İyi Kitap

Çocuk ve Gençlik Kitapları Dergisi

Yaşamayı öğreten bir kedi

Renkler ve sesler üzerine kurulu anlatı, duyularla algılanan dünyanın benzersizliğini, hiç sorgulamadan, heyecanlanmadan izlediğimiz hayatın en güzel ayrıntılarını sunuyor.

Yazan: Özlem Toprak

Yalnızlık insanlığın öteden beri var olan ve modern zamanlarda giderek artan sıkıntısı. En yoğun tempoda yaşayanların bile, için için bildiği bir ruh hâli. Yalnızlık, rutinlerle perçinlenirken o, sıradan gün akışını sarsan herhangi bir değişiklikten hoşlanmaz. Çünkü değişiklik şaşkınlık, şaşkınlık coşku, coşku da hayat demektir. Tıpkı Nisan Hanım’ın da gördüğü gibi…
Zeynep Alpaslan’ın Redhouse Kidz Yayınlarından çıkan Tokyo romanı, rutin ve yalnız hayatı birden ortaya çıkıveren bir kediyle köklerinden sarsılan Nisan Hanım’ın hikâyesini anlatıyor. Nisan Hanım, sevgili eşi Rasim Bey’i kaybettiği son üç yıldan bu yana kendini insanlardan ve hayattan soyutlamış bir hâlde; yalnızlığı, hüznü, en çok da kendi etrafına ördüğü kalın duvarlar arasında adeta evine hapsolmuş bir şekilde yaşamaktadır. Kaç yaşında olduğunu kendi bile unutmuştur, çünkü sürekli yetmiş yaşına girdiği zannıyla yıllarını geçirmektedir. Doğum günü rutini ise üzerindeki mumları kendi kendine sönene kadar öylece baktığı ve tek lokmasına dokunmadan çöpe attığı pastası ve kendine ısmarlayıp bir kez bile giymediği pahalı bir ayakkabıyı çeyiz sandığına kapatmaktan ibarettir. Evin sessizliği “uğğ uğğ” diye işitilirken, Nisan Hanım da “çın çın” örgü örer. Ancak günlerden bir gün, pahalı Japon sandaleti kutusunun içinde, sandaletin desenlerini sırtında taşıyan siyah-beyaz renklerde şirin mi şirin bir kedi belirince Nisan Hanım’ın o incecik yalnızlık dengesi alt üst olur. Artık bildiği her şeyi yeniden öğrenecektir.

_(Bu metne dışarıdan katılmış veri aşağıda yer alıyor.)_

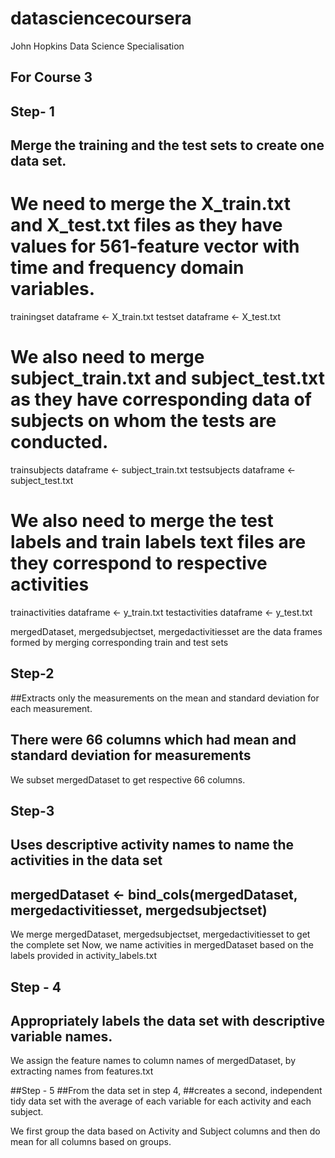 # datasciencecoursera
John Hopkins Data Science Specialisation
## For Course 3 

## Step- 1
## Merge the training and the test sets to create one data set.

# We need to merge the X_train.txt and X_test.txt files as they have values for 561-feature vector with time and frequency domain variables.
trainingset dataframe <-  X_train.txt
testset dataframe <-  X_test.txt

# We also need to merge subject_train.txt and subject_test.txt as they have corresponding data of subjects on whom the tests are conducted.
trainsubjects dataframe <- subject_train.txt
testsubjects dataframe <- subject_test.txt

# We also need to merge the test labels and train labels text files are they correspond to respective activities
trainactivities dataframe <- y_train.txt
testactivities dataframe <- y_test.txt

mergedDataset, mergedsubjectset, mergedactivitiesset are the data frames formed by merging corresponding train and test sets

## Step-2

##Extracts only the measurements on the mean and standard deviation for each measurement. 
## There were 66 columns which had mean and standard deviation for measurements

We subset mergedDataset to get respective 66 columns.

## Step-3
## Uses descriptive activity names to name the activities in the data set

## mergedDataset <- bind_cols(mergedDataset, mergedactivitiesset, mergedsubjectset)
We merge mergedDataset, mergedsubjectset, mergedactivitiesset to get the complete set
Now, we name activities in mergedDataset based on the labels provided in activity_labels.txt

## Step - 4
## Appropriately labels the data set with descriptive variable names. 

We assign the feature names to column names of mergedDataset, by extracting names from features.txt

##Step - 5
##From the data set in step 4, 
##creates a second, independent tidy data set with the average of each variable for each activity and each subject.

We first group the data based on Activity and Subject columns and then do mean for all columns based on groups.
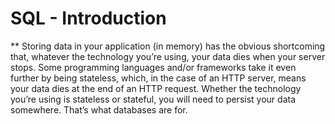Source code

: # SQL - Introduction
** Storing data in your application (in memory) has the obvious shortcoming that, whatever the technology you’re using, your data dies when your server stops. Some programming languages and/or frameworks take it even further by being stateless, which, in the case of an HTTP server, means your data dies at the end of an HTTP request. Whether the technology you’re using is stateless or stateful, you will need to persist your data somewhere. That’s what databases are for.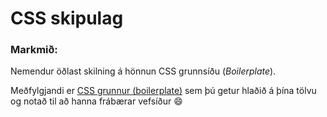 # CSS skipulag

### Markmið:
Nemendur öðlast skilning á hönnun CSS grunnsíðu (_Boilerplate_).

Meðfylgjandi er [CSS grunnur (boilerplate)](../../Sýnidæmi/V-1/boilerplate) sem þú getur hlaðið á þína tölvu og notað til að hanna frábærar vefsíður :smile: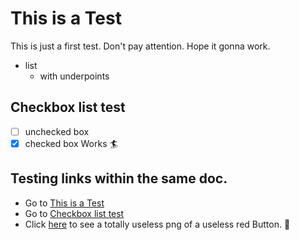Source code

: # This is a Test

This is just a first test. Don't pay attention.
Hope it gonna work.
- list
  - with underpoints 

## Checkbox list test 
- [ ] unchecked box
- [x] checked box
 Works 🏄

## Testing links within the same doc. 

- Go to [This is a Test](#This-is-a-test)
- Go to [Checkbox list test](#Checkbox-list-test) 
- Click [here](https://m.gjcdn.net/game-thumbnail/500/373375-crop8_23_787_461-f8iczend-v4.png) to see a totally useless png of a useless red Button. 🔴
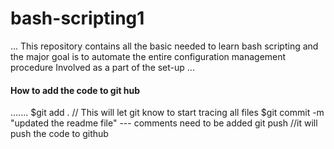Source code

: # bash-scripting1
...
This repository contains all the basic needed to learn bash scripting and the major goal is to automate the entire configuration 
management procedure Involved as a part of the set-up
...




#### How to add the code to git hub

.......
$git add .        // This will let git know to start tracing all files
$git commit -m   "updated the readme file" --- comments need to be added
git push  //it will push the code to github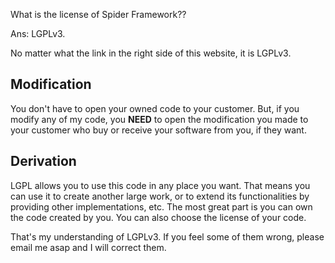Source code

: What is the license of Spider Framework??

Ans: LGPLv3.

No matter what the link in the right side of this website, it is LGPLv3.

## Modification ##

You don't have to open your owned code to your customer. But, if you modify any of my code, you **NEED** to open the modification you made to your customer who buy or receive your software from you, if they want.

## Derivation ##

LGPL allows you to use this code in any place you want. That means you can use it to create another large work, or to extend its functionalities by providing other implementations, etc.  The most great part is you can own the code created by you. You can also choose the license of your code.


That's my understanding of LGPLv3. If you feel some of them wrong, please email me asap and I will correct them.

Gerçek üstü bir kedinin hatırlattıkları
Çocuk kitapları ve çevirileriyle tanıdığımız Zeynep Alpaslan, bu yeni romanında kendi isteğine karşın sevmeyi ve bağ kurmayı hatırlamak zorunda kalan yaşlı bir kadına odaklanıyor. O çok kıymetli eşyaları birbirine katan minik Tokyo, Nisan Hanım’ı gülümsetmeyi ve karşı komşunun genç kızı Eylül’le arkadaş kılmayı başarıyor.
Zeynep Alpaslan, insanın içini ısıtan bu öyküyü gerçeküstü unsurlarla bezemiş. Sandaletten dönüşen kedi Tokyo, okura kendi sesiyle konuşuyor. Küçük kedisi Pogo’ya ithaf ettiği romanında Alpaslan, kedilerin özerk dünyasını gözlem ve deneyimlerine dayanarak aktarmış. Tokyo’nun farklı fontlarla belirlenmiş iç diyalogları bize kedi gözünden görünen dünyayı gülümseyerek izleme fırsatı sunuyor. Göründüğü ilk anda kalpleri fetheden Tokyo, Nisan Hanım’ın sevgi gösterilerine ve keşfedeceği ilginç dünyaya şöyle sesleniyor: “Sıkıştırma insan! Bırak beni! Sırnaşma! Sana emrediyorum, hemen yere bırak beni! Viyaaaak! Ay, o da ne? Hareket eden bir şey. Parlak! Hemen gidip bakmalıyım!”

Büyümek ve yaşlanmak
Zeynep Alpaslan, bir yetişkini bir çocukla arkadaş kılan ve kalpleri sıra dışı kedi yavrusu Tokyo’ya açtıran romanında, içeriğin özgünlüğü kadar dil ustalığına da büyük özen göstermiş. Yazar, romanını edebiyat dili açısından kalıp yinelemeleri ve ses betimlemeleri eşliğinde örmüş. Renkler ve sesler üzerine kurulu anlatı, duyularla algılanan dünyanın benzersizliğini, hiç sorgulamadan, heyecanlanmadan izlediğimiz hayatın en güzel ayrıntılarını sunuyor. Nisan Hanım’ın başına gelen bütün bu değişik olayların aslında yine onun içinde kıpraşıveren hayat iradesine dayanması da umut veren bir bakış açısı. O güne kadar sadece anıları çağrıştıran ayakkabılar ısmarlayan Nisan Hanım’ın sandaletler eşliğindeki ilk dönüşüm anını şöyle aktarmış yazar: “Dallarında pembe kiraz çiçekleri açmış bir ağacın altında duruyordu. Kimonosunda çiçekler, kelebekler dans ediyordu. Kiraz çiçeklerinin pembe yaprakları üzerine yağmur gibi yağıyordu. Bir anı değildi bu. Geçmişe ait değildi. Bir hayaldi ve sadece Nisan Hanım’a aitti.”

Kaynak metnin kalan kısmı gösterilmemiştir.